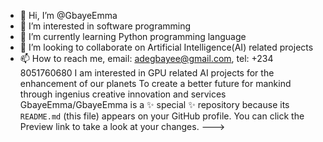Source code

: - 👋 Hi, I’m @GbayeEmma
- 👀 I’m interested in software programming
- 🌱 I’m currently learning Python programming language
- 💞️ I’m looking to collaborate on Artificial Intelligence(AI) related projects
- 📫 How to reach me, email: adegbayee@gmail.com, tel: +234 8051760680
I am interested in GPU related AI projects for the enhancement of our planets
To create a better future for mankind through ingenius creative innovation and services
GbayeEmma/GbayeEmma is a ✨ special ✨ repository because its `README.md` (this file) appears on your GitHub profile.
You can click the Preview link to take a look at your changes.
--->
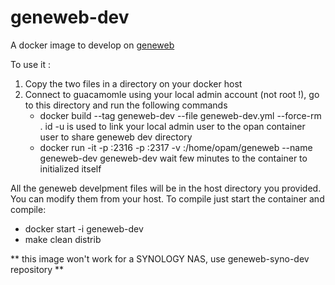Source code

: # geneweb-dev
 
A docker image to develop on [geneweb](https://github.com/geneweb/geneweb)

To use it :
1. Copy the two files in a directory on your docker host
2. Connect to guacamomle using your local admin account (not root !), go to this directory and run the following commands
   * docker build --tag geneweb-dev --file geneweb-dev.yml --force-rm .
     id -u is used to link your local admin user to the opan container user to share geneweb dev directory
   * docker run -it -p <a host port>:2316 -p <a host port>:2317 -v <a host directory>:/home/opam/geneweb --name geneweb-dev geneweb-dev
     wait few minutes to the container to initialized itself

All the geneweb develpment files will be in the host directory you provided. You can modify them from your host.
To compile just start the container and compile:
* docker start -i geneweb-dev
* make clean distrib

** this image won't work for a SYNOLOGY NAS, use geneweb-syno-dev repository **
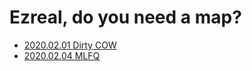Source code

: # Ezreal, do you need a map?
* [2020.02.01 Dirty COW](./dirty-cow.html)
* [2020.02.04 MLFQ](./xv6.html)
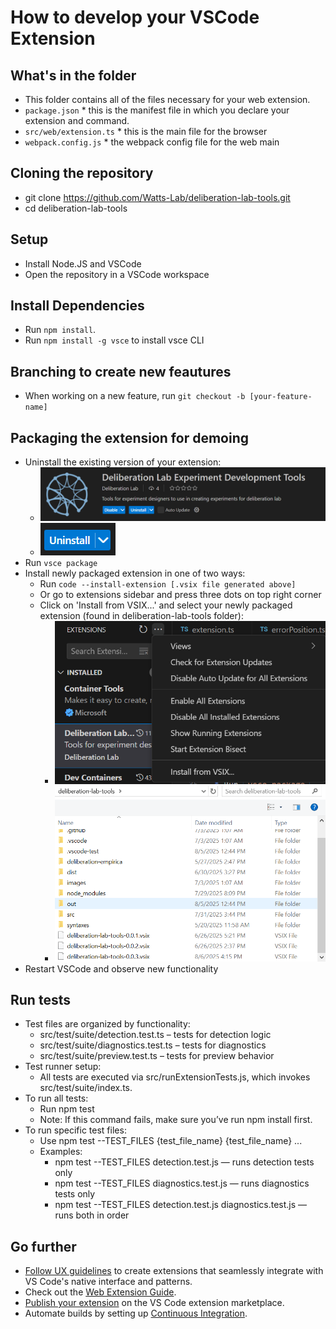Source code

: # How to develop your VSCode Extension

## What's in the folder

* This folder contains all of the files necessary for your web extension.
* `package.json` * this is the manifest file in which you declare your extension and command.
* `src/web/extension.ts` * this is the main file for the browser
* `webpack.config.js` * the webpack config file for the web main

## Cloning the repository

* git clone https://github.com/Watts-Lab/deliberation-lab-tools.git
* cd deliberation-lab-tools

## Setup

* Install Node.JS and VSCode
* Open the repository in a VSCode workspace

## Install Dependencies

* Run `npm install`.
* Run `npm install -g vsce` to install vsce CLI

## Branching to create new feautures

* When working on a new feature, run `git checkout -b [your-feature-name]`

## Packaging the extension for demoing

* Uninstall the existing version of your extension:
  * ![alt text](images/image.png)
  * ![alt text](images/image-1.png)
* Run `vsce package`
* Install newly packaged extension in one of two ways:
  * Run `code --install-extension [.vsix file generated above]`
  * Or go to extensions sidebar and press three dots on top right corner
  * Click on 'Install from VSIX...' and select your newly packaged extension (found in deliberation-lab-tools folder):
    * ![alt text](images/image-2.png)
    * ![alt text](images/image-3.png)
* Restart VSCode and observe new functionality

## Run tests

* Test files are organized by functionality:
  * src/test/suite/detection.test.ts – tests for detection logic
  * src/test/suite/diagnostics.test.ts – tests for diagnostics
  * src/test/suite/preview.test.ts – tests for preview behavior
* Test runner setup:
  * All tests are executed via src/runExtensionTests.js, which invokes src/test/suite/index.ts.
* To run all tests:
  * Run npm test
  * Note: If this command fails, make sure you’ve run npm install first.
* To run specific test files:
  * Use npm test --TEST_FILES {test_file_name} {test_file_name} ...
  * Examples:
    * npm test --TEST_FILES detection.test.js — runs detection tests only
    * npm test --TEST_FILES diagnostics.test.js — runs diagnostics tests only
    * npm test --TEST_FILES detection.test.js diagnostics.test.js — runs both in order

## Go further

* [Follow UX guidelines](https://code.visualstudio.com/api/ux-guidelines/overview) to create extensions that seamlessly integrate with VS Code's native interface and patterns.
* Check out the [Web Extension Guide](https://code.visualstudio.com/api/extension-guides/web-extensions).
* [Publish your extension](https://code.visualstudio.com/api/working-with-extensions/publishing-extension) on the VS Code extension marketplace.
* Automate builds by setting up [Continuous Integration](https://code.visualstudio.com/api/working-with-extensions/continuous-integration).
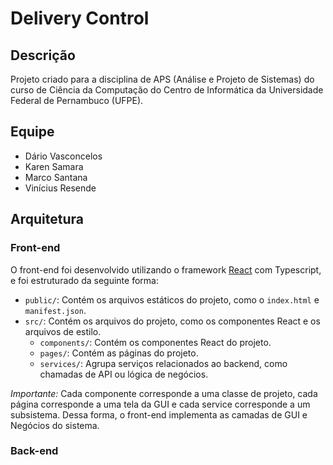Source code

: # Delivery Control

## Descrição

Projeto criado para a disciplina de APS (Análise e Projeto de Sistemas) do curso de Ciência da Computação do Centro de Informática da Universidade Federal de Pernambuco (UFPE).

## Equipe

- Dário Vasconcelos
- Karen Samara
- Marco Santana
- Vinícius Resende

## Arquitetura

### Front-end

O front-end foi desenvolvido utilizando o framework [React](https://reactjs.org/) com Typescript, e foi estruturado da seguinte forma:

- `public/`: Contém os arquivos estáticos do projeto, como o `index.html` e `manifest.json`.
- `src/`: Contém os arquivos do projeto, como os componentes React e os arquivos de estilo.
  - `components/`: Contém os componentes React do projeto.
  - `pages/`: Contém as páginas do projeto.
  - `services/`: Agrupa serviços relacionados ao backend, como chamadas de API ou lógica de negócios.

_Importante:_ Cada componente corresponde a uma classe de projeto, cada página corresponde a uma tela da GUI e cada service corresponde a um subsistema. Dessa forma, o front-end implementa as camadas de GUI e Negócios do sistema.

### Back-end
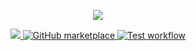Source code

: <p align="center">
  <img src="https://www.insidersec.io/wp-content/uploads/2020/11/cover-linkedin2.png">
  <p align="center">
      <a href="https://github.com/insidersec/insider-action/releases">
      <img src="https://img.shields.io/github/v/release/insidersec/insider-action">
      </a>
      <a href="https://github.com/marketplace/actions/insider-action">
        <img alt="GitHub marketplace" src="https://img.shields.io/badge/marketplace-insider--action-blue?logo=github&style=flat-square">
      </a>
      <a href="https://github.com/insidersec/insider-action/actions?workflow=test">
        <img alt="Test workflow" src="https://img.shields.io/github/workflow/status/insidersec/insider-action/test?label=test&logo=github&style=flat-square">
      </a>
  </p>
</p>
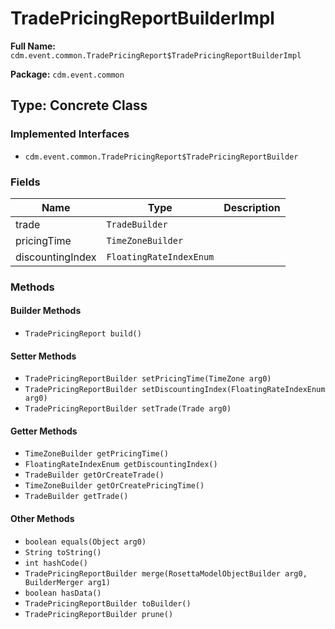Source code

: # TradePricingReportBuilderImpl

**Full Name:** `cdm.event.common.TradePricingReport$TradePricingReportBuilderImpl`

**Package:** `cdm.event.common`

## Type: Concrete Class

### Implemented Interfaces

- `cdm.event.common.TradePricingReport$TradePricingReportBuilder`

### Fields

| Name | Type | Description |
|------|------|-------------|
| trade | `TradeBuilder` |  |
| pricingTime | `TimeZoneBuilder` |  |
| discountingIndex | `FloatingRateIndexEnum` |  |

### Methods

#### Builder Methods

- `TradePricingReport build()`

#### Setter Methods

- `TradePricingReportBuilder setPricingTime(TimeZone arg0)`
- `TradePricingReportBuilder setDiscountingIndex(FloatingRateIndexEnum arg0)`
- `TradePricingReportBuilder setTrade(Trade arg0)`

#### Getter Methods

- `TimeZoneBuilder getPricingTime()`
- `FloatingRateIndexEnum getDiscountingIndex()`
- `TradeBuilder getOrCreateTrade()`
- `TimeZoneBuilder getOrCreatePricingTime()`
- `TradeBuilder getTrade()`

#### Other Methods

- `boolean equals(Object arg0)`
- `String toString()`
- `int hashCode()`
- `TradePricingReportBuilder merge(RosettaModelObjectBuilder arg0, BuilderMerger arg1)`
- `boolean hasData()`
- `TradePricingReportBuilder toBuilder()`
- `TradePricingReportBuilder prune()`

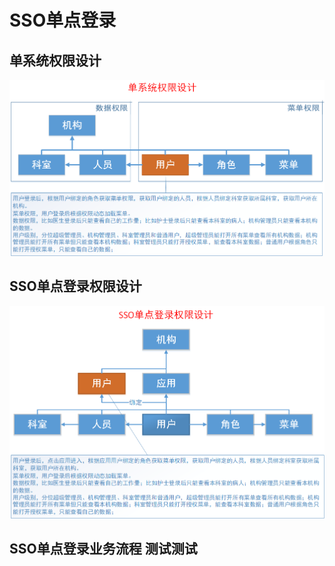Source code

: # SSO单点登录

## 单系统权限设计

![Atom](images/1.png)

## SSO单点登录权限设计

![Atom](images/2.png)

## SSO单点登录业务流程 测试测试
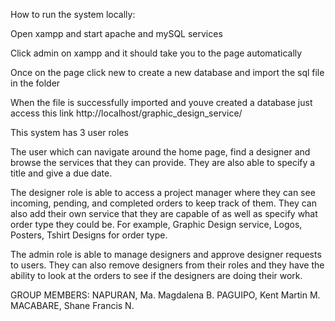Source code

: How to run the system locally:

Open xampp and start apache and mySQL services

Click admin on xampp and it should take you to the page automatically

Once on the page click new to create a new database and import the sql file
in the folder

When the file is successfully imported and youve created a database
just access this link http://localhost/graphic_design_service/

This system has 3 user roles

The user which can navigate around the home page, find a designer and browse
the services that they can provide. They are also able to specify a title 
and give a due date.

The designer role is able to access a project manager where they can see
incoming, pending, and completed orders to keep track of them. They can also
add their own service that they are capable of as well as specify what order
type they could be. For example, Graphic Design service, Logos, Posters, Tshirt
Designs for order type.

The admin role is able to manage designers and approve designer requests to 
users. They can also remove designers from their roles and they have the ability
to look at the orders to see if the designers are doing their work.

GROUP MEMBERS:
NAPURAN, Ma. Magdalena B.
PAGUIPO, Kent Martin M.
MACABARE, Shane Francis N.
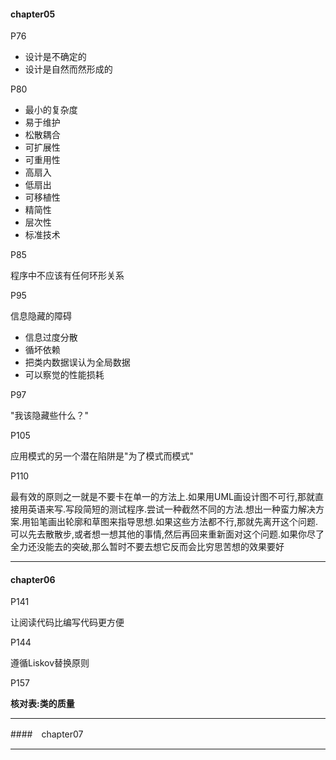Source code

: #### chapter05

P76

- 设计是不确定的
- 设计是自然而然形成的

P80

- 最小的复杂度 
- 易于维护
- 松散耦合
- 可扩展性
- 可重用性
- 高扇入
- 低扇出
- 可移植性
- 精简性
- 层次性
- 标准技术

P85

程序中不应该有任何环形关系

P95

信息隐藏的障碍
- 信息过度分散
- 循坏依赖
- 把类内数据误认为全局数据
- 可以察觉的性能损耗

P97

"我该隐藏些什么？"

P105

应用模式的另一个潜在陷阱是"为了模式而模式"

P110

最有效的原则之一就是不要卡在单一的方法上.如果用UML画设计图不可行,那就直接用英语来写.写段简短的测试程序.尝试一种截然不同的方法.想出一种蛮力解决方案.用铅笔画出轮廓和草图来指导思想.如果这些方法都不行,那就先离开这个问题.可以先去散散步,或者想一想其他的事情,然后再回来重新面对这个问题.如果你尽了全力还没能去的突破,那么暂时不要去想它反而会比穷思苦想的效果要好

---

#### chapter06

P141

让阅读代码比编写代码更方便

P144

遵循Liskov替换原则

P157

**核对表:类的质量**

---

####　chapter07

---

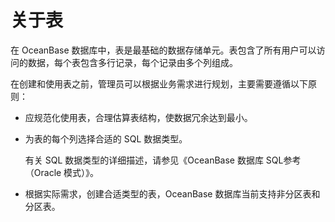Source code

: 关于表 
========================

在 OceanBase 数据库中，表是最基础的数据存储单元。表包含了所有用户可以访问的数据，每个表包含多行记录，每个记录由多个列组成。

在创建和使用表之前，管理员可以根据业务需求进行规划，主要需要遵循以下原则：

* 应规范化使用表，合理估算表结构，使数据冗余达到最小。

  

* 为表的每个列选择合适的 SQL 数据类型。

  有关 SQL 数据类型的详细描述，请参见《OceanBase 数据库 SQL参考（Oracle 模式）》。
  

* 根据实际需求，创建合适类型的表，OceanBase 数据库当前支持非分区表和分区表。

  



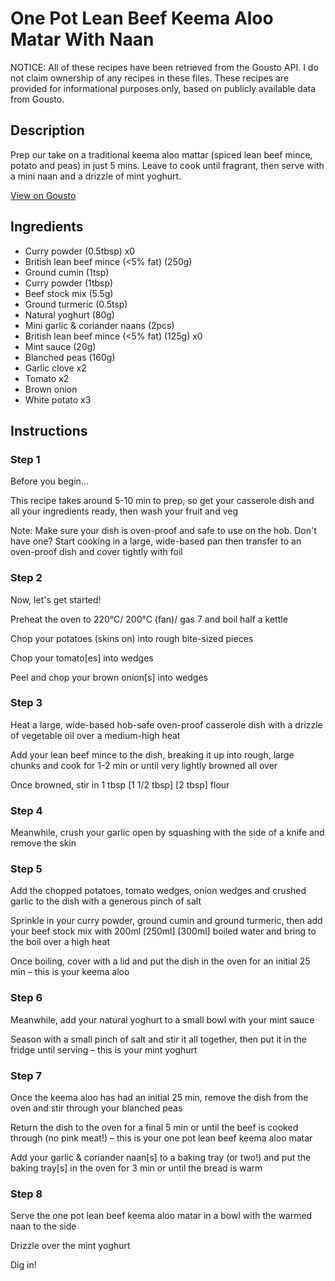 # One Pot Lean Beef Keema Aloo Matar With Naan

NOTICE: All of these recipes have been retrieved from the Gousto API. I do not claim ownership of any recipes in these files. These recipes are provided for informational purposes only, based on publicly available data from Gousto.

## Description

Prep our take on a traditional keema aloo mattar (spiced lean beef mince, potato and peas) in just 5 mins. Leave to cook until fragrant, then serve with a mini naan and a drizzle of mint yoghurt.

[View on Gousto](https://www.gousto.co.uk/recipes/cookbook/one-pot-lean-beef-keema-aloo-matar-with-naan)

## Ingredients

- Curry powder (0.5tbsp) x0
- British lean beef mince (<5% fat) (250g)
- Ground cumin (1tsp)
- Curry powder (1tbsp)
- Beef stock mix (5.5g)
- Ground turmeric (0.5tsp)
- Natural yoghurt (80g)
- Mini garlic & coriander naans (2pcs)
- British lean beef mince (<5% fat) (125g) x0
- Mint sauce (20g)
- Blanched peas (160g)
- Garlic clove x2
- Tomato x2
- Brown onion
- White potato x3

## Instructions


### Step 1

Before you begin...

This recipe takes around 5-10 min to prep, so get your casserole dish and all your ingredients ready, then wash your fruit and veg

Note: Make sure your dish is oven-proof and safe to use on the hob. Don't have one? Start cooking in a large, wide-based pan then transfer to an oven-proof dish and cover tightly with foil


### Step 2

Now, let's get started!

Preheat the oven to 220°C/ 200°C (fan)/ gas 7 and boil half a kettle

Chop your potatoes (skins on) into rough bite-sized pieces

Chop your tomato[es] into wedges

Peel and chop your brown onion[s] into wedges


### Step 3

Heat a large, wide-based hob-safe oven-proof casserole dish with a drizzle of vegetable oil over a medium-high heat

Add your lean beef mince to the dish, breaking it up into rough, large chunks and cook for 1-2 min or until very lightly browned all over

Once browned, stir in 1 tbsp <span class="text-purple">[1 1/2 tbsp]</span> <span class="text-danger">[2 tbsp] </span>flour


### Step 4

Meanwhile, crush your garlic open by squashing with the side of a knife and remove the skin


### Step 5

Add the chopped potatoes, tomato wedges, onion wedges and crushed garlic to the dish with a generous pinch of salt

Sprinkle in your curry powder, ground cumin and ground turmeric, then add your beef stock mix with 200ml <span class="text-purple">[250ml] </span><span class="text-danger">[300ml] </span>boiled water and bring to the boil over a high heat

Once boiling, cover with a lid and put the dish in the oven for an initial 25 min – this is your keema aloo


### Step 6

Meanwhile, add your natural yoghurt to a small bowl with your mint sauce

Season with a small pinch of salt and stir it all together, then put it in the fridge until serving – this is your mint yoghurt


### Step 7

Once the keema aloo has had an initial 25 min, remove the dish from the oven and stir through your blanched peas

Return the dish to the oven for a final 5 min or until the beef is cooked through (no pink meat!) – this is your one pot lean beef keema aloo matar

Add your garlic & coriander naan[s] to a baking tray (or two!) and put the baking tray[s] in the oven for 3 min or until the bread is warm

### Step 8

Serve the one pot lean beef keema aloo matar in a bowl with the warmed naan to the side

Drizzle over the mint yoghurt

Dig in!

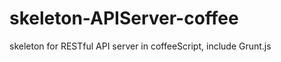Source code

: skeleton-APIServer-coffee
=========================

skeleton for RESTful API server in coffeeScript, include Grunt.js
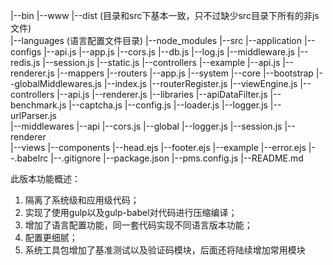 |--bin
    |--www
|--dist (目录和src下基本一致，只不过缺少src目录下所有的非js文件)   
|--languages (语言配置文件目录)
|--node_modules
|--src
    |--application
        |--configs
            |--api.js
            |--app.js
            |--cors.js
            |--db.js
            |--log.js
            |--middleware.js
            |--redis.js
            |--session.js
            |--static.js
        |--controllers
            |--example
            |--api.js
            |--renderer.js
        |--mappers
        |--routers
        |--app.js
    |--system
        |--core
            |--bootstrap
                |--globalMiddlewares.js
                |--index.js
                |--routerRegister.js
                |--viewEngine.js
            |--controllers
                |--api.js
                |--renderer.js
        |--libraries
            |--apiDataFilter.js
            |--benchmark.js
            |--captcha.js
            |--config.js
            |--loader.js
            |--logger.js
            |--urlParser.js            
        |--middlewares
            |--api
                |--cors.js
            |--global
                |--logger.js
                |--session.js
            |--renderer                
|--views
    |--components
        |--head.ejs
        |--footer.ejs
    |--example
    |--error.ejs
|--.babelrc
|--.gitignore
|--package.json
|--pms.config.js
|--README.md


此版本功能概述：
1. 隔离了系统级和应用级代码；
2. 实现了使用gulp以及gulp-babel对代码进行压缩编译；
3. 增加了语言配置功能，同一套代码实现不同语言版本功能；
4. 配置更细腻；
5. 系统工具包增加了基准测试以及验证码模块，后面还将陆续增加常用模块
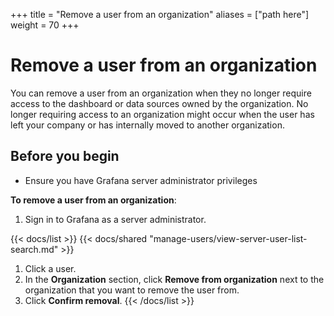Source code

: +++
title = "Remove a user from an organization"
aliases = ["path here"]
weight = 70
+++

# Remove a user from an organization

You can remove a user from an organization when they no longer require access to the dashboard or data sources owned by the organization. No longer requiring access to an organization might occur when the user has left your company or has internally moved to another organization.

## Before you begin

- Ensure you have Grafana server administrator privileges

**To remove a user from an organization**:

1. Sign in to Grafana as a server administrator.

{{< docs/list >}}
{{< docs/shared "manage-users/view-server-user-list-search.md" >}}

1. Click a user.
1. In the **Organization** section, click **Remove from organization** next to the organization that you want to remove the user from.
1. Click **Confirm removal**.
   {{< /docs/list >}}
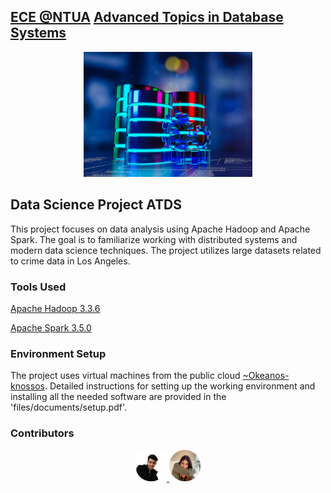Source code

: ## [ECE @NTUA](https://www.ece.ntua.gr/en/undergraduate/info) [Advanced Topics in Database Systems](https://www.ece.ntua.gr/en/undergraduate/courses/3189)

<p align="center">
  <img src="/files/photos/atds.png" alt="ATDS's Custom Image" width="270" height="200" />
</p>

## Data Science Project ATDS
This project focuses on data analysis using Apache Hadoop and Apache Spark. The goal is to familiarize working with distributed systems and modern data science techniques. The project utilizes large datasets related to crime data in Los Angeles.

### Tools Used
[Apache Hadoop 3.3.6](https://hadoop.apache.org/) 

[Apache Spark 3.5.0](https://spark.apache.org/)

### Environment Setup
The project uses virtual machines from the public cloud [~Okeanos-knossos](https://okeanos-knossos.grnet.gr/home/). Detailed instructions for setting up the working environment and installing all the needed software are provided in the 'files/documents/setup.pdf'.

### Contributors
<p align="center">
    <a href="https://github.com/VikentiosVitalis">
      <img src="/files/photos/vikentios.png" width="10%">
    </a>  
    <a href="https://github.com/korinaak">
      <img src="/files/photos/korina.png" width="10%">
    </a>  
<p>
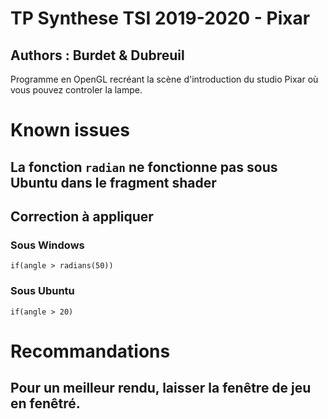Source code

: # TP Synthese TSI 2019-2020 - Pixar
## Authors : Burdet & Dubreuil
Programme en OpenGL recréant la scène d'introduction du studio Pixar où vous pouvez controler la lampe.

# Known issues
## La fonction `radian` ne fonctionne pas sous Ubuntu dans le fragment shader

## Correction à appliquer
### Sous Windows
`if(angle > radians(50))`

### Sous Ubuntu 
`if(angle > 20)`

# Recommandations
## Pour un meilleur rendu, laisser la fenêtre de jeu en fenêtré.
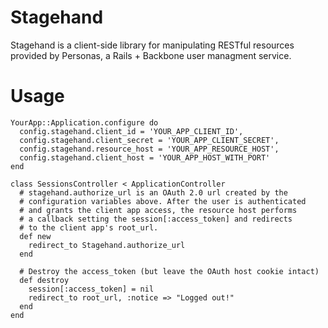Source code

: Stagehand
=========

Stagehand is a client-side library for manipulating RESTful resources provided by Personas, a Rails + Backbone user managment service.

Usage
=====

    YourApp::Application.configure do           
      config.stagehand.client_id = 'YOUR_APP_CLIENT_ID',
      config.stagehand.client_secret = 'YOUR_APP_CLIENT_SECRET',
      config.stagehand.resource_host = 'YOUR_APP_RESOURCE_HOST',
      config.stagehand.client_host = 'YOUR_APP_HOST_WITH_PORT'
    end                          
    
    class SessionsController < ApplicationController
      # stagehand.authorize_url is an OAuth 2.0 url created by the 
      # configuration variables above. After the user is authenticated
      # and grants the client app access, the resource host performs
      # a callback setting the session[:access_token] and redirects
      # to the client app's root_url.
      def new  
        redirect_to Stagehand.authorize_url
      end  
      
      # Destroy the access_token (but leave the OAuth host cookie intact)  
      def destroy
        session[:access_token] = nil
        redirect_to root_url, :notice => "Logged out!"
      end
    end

------------------------------------------------

■ ACTIVITY
Some lines above hold the word "docker". Copy all of them.

■ RESPONSE
A docker image to develop on [geneweb](https://github.com/geneweb/geneweb)
1. Copy the two files in a directory on your docker host
   * docker build --tag geneweb-dev --file geneweb-dev.yml --force-rm .
   * docker run -it -p <a host port>:2316 -p <a host port>:2317 -v <a host directory>:/home/opam/geneweb --name geneweb-dev geneweb-dev
* docker start -i geneweb-dev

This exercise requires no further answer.